12. The method of claim 8,
wherein the fluid is comprised of a gas and a liquid phase and the liquid phase is dispersed in the gas phase as droplets with a minimal amount of stratified flow occurring.
13. The method of claim 8,
wherein a temperature sensor and a pressure sensor are mounted on the pipeline.
14. The method of claim 8,
wherein a control unit with a computer processor is connected to the first transducer to emit the first ultrasonic signal, measure the first time, the second time, and the third time, and calculate the multi-phase flow properties of the fluid.
15. An apparatus for determining multi-phase flow properties of a fluid comprising:
a pipeline configured to be a conduit for the fluid;
a pressure sensor mounted to the pipeline;
a temperature sensor mounted to the pipeline; and
a first transducer, mounted to the pipeline, configured to emit and receive a first ultrasonic signal wherein the first ultrasonic signal reflects off an inner surface of the pipeline to be received back at the first transducer,
wherein a liquid to gas ratio is calculated to monitor well productivity.
16. The apparatus of claim 15,
wherein the fluid is comprised of a gas and a liquid phase and the liquid phase is dispersed in the gas phase as droplets with a minimal amount of stratified flow occurring.
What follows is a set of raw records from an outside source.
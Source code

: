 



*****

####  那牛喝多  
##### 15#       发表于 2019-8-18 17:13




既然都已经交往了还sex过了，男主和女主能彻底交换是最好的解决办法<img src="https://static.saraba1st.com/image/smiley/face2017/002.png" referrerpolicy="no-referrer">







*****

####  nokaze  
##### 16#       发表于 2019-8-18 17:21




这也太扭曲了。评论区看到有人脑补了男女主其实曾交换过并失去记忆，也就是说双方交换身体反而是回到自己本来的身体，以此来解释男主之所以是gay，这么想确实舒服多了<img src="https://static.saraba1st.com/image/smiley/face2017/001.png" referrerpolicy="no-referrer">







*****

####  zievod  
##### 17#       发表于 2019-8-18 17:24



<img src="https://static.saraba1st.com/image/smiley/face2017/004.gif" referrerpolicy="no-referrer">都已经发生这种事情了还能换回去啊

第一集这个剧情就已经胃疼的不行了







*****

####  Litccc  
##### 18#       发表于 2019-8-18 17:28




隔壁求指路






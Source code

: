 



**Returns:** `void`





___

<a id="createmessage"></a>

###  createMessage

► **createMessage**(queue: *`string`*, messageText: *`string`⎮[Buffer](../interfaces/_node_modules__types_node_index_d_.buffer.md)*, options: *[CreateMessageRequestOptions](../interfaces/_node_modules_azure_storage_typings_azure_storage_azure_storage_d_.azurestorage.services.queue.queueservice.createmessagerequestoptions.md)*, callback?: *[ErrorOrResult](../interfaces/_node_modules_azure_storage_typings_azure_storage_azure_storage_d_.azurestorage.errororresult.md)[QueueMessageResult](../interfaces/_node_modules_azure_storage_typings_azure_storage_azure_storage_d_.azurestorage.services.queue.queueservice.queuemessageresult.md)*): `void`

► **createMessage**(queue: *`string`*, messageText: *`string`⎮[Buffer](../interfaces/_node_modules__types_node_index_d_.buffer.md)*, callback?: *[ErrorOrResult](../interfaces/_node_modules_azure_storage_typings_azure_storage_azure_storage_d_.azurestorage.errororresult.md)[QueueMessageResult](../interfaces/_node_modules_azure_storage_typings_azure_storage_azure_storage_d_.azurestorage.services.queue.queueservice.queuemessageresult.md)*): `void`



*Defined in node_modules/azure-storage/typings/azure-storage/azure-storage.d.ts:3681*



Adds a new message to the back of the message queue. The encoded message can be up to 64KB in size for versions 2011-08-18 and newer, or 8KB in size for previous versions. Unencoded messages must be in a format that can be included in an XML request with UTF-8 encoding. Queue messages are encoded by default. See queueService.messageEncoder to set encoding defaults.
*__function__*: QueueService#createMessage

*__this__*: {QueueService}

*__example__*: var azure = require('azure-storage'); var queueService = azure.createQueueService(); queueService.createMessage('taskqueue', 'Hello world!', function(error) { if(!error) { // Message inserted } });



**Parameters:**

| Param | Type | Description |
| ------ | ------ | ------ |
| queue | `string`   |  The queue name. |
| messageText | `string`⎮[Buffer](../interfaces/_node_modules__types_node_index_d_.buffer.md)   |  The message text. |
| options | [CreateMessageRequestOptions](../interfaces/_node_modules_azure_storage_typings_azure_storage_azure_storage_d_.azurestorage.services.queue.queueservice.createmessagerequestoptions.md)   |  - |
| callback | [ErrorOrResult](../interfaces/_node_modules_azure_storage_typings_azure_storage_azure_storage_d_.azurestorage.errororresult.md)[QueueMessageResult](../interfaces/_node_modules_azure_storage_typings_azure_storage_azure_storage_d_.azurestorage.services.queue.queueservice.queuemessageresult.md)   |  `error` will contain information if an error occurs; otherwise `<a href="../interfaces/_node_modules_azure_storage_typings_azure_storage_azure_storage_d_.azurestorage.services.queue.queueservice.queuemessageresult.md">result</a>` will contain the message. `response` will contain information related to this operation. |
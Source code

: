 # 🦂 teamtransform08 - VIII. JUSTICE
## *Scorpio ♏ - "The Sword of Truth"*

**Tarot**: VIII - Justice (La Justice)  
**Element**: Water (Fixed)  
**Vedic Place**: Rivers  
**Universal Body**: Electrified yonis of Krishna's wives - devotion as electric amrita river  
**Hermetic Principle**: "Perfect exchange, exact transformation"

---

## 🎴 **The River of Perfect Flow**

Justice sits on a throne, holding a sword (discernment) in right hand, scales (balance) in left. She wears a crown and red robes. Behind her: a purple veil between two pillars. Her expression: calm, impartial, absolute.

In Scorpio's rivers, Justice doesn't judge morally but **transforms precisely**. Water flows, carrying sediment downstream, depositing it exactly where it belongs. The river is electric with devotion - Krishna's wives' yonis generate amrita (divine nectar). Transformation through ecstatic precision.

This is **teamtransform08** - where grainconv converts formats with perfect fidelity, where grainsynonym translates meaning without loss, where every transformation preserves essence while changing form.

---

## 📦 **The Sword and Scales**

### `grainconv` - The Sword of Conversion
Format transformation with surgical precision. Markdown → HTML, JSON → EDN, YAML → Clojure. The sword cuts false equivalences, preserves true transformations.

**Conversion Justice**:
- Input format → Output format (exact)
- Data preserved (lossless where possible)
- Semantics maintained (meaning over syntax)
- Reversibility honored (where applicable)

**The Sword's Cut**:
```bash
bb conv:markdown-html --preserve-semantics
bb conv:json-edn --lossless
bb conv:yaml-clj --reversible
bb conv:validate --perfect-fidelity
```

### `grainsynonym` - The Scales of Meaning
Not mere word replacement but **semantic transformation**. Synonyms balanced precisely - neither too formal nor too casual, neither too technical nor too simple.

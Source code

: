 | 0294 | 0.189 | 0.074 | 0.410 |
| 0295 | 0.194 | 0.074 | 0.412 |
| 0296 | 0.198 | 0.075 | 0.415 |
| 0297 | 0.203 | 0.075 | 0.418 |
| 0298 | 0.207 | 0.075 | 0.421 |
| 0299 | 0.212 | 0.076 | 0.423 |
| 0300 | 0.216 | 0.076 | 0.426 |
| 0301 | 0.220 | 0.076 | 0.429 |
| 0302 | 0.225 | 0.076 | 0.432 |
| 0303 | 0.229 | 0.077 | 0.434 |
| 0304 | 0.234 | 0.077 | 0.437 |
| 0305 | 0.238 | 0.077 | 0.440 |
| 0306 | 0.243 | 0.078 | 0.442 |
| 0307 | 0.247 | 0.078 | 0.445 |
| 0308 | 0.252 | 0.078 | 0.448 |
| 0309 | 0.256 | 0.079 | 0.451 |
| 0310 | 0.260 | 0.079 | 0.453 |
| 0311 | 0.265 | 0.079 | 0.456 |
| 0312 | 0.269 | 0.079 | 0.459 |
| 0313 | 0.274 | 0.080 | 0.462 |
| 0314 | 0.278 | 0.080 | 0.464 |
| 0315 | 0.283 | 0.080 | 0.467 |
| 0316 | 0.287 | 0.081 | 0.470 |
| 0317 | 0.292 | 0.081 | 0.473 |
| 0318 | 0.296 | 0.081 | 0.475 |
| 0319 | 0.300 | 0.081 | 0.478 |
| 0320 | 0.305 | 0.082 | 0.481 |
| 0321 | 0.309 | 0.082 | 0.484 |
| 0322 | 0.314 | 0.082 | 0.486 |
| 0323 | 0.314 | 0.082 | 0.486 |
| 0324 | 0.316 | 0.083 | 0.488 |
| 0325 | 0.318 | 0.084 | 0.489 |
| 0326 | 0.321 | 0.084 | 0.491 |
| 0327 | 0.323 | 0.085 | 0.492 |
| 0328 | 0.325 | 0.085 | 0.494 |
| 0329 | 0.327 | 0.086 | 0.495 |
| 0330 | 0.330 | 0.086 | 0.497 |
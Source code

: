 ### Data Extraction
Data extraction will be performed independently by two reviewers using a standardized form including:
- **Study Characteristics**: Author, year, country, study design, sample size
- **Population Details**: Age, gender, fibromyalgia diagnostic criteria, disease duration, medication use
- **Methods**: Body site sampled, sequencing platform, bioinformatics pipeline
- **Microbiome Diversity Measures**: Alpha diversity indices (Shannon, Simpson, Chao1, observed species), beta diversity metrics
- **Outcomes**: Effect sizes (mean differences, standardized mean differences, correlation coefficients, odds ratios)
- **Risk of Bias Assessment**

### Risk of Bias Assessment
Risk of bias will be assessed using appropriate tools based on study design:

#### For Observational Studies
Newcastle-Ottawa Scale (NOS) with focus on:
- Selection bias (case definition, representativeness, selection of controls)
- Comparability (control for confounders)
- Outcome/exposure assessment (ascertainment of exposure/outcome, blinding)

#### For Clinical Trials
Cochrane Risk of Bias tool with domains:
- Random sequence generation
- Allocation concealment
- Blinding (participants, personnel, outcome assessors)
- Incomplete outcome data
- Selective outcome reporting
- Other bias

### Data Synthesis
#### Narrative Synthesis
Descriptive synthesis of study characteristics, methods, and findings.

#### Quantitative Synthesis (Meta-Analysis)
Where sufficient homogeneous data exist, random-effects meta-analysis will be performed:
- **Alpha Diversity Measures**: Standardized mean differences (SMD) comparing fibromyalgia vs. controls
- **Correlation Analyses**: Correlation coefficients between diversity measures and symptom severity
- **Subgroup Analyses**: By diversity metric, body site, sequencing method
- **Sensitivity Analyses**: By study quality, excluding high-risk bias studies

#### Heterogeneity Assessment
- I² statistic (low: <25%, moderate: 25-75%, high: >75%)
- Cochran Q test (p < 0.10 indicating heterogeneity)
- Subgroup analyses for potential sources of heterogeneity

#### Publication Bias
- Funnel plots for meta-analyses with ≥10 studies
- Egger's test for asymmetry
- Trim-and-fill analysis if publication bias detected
17. The apparatus of claim 16 further comprising:
a second transducer, mounted to the pipeline, configured to receive the first ultrasonic signal emitted from the first transducer; and
a control unit, with a computer processor, connected to the first transducer and the second transducer to emit the first ultrasonic signal and calculate the multi-phase flow properties of the fluid,
wherein the first transducer and the second transducer are mounted on an outer surface of the pipeline, and the first transducer and the second transducer breach the pipeline to be flush with the inner surface of the pipeline such that the first transducer and the second transducer are in direct contact with the fluid.
18. The apparatus of claim 17,
wherein the first transducer and the second transducer are mounted on opposite sides of the outer surface of the pipeline and the second transducer is positioned in a location downstream of the first transducer.
19. The apparatus of claim 16 further comprising:
a first barrier comprising a first surface;
a second barrier comprising a second surface; and
a control unit, with a computer processor, connected to the first transducer to emit the first ultrasonic signal and calculate the multi-phase flow properties of the fluid,
wherein the first ultrasonic signal is emitted into the fluid, reflected off of the first surface of the first barrier, reflected off of the second surface of the second barrier, and received back at the first transducer, and
wherein the first ultrasonic signal is emitted into the fluid, reflected off the second surface of the second barrier, reflected off the first surface of the first barrier, and received back at the first transducer.
20. The apparatus of claim 19,
wherein the first barrier and the second barrier are mounted to the inner surface of the pipeline and positioned at an angle such that the first surface of the first barrier is directed towards the second surface of the second barrier,
wherein the first barrier and the first transducer are mounted on opposite sides of the pipeline and the first barrier is positioned in a location upstream of the first transducer, and
wherein the second barrier and the first transducer are mounted on opposite sides of the pipeline and the second barrier is positioned in a location downstream of the first transducer.